If you check the code of svydesign, you can see that the function that causes all the problem is within a check step that looks whether you should set the nest parameter to TRUE or not. This step can be disabled setting the option check.strata=FALSE.
Of course, you shouldn't disable a check step unless you know what you are doing. In this case, you should be able to decide yourself whether you need to set the nest option to TRUE or FALSE. nest should be set to TRUE when the same PSU (cluster) id is recycled in different strata.

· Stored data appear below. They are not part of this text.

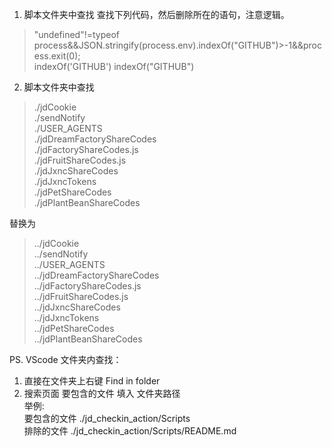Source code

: 1. 脚本文件夹中查找 
查找下列代码，然后删除所在的语句，注意逻辑。
> "undefined"!=typeof process&&JSON.stringify(process.env).indexOf("GITHUB")>-1&&process.exit(0);   
> indexOf('GITHUB')
> indexOf("GITHUB")

2. 脚本文件夹中查找  
> ./jdCookie   
> ./sendNotify  
> ./USER_AGENTS   
> ./jdDreamFactoryShareCodes  
> ./jdFactoryShareCodes.js  
> ./jdFruitShareCodes.js  
> ./jdJxncShareCodes  
> ./jdJxncTokens  
> ./jdPetShareCodes  
> ./jdPlantBeanShareCodes  

  替换为 
> ../jdCookie   
> ../sendNotify  
> ../USER_AGENTS  
> ../jdDreamFactoryShareCodes  
> ../jdFactoryShareCodes.js  
> ../jdFruitShareCodes.js  
> ../jdJxncShareCodes  
> ../jdJxncTokens  
> ../jdPetShareCodes  
> ../jdPlantBeanShareCodes  

PS. VScode 文件夹内查找：  
1. 直接在文件夹上右键 Find in folder  
2. 搜索页面 要包含的文件 填入 文件夹路径  
举例:  
要包含的文件 ./jd_checkin_action/Scripts    
排除的文件 ./jd_checkin_action/Scripts/README.md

Concretely for the IPUMS dataset, since you are using the serial variable for cluster identification and serial is unique for each household in a given sample, you may want to set nest to FALSE.
So, your survey design line would be:
ipums.design <- svydesign(id=~serial, strata=~strata, data=ipums, weights=perwt, check.strata=FALSE, nest=FALSE)
Extra advice: even after circumventing this problem you will find that the code is pretty slow unless you remap strata to a range from 1 to length(unique(ipums$strata)):
ipums$strata <- match(ipums$strata,unique(ipums$strata))
Both #Gavin and #Martin deserve credit for this answer, or at least leading me in the right direction. I'm mostly answering it separately to make it easier to read.
In the order I asked:
Yes 2^31 is a hard limit in R, though it seems to matter what type it is (which is a bit strange given it is the length of the vector, rather than the amount of memory (which I have plenty of) which is the stated problem. Do not convert strata or id variables to factors, that will just fix their length and nullify the effects of subsetting (which is the way to get around this problem).
sql could probably help, provided I learn how to use it correctly. I did the following test:
library(multicore) # make svy fast!
ri.ny <- subset(ipums, statefips_num %in% c(36, 44))
ri.ny.design <- svydesign(id=~serial, weights=~perwt, strata=~strata, data=ri.ny)
svyby(~incwage, ~strata, ri.ny.design, svymean, data=ri.ny, na.rm=TRUE, multicore=TRUE)
ri <- subset(ri.ny, statefips_num==44)
ri.design <- svydesign(id=~serial, weights=~perwt, strata=~strata, data=ri)
ri.mean <- svymean(~incwage, ri.design, data=ri, na.rm=TRUE)
ny <- subset(ri.ny, statefips_num==36)
ny.design <- svydesign(id=~serial, weights=~perwt, strata=~strata, data=ny)
ny.mean <- svymean(~incwage, ny.design, data=ny, na.rm=TRUE, multicore=TRUE)
And found the means to be the same, which seems like a reasonable test.
So: in theory, provided I can split up the calculation by either using plyr or sql, the results should still be fine.
See 2.
Throwing a lot of memory at Stata definitely helps, but now I'm running into annoying formatting issues. I seem to be able to perform most of the calculation I want (much quicker and with more stability as well) but I can't figure out how to get it into the form I want. Will probably ask a separate question on this. I think the short version here is that for big survey data, Stata is much better out of the box.
In many ways yes. Trying to do analysis with data this big is not something I should have taken on lightly, and I'm far from figuring it out even now. I was using the svydesign function correctly, but I didn't really know what's going on. I have a (very slightly) better grasp now, and it's heartening to know I was generally correct about how to solve the problem. #Gavin's general suggestion of trying out small data with external results to compare to is invaluable, something I should have started ages ago. Many thanks to both #Gavin and #Martin.